The unit received an official distinctive unit insignia and shoulder sleeve insignia in 2005. On 15 October 2005, the 4th Infantry Division's Sustainment Brigade replaced the 46th Corps Support Group from Fort Bragg, North Carolina, in support of Operation Iraqi Freedom, to provide logistical support throughout the Baghdad area. The brigade commander and primary staff symbolized the completion of their transfer of authority by presenting the commander and primary staff of the 46th challenge coins for their outstanding service. The nearly 350 4th Infantry Division troops were joined by three additional battalions of active-duty, National Guard and Reserve soldiers once in theater, increasing the Brigade's total strength to approximately 4,000 soldiers. Throughout 2006, the command was responsible for the training of support units for the Iraqi Army.
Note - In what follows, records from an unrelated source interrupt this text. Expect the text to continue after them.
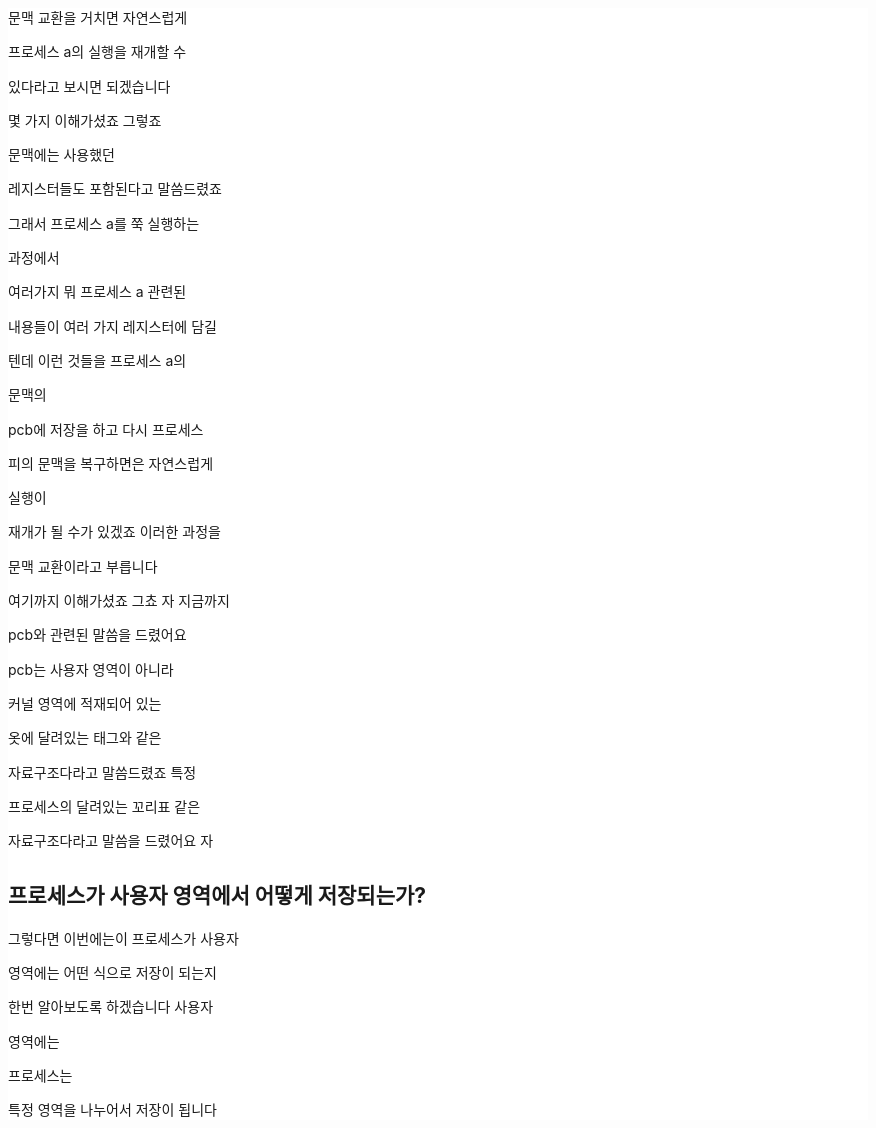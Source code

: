 문맥 교환을 거치면 자연스럽게

프로세스 a의 실행을 재개할 수

있다라고 보시면 되겠습니다

몇 가지 이해가셨죠 그렇죠

문맥에는 사용했던

레지스터들도 포함된다고 말씀드렸죠

그래서 프로세스 a를 쭉 실행하는

과정에서

여러가지 뭐 프로세스 a 관련된

내용들이 여러 가지 레지스터에 담길

텐데 이런 것들을 프로세스 a의

문맥의

pcb에 저장을 하고 다시 프로세스

피의 문맥을 복구하면은 자연스럽게

실행이

재개가 될 수가 있겠죠 이러한 과정을

문맥 교환이라고 부릅니다

여기까지 이해가셨죠 그쵸 자 지금까지

pcb와 관련된 말씀을 드렸어요

pcb는 사용자 영역이 아니라

커널 영역에 적재되어 있는

옷에 달려있는 태그와 같은

자료구조다라고 말씀드렸죠 특정

프로세스의 달려있는 꼬리표 같은

자료구조다라고 말씀을 드렸어요 자


## 프로세스가 사용자 영역에서 어떻게 저장되는가? 

그렇다면 이번에는이 프로세스가 사용자

영역에는 어떤 식으로 저장이 되는지

한번 알아보도록 하겠습니다 사용자

영역에는

프로세스는

특정 영역을 나누어서 저장이 됩니다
====Operation New Dawn 11-12====
In February 2011, the 4th Sustainment Brigade provided continuous support in the reposturing of forces and equipment during Operation New Dawn from Contingency Operating Base Adder, Tallil, Iraq for 10 months. The brigade's success relied heavily on moving the right commodities at the right time to balance sustainment transportation movement requests with the retrograde requirements of responsible drawdown.
Upon redeployment to Fort Hood, TX, the 4th Sustainment Brigade postured to conduct transfer of authority with the Provisional Brigade, which consists of soldiers from the 13th Sustainment Command (Expeditionary) in support of Wrangler Shift Operation.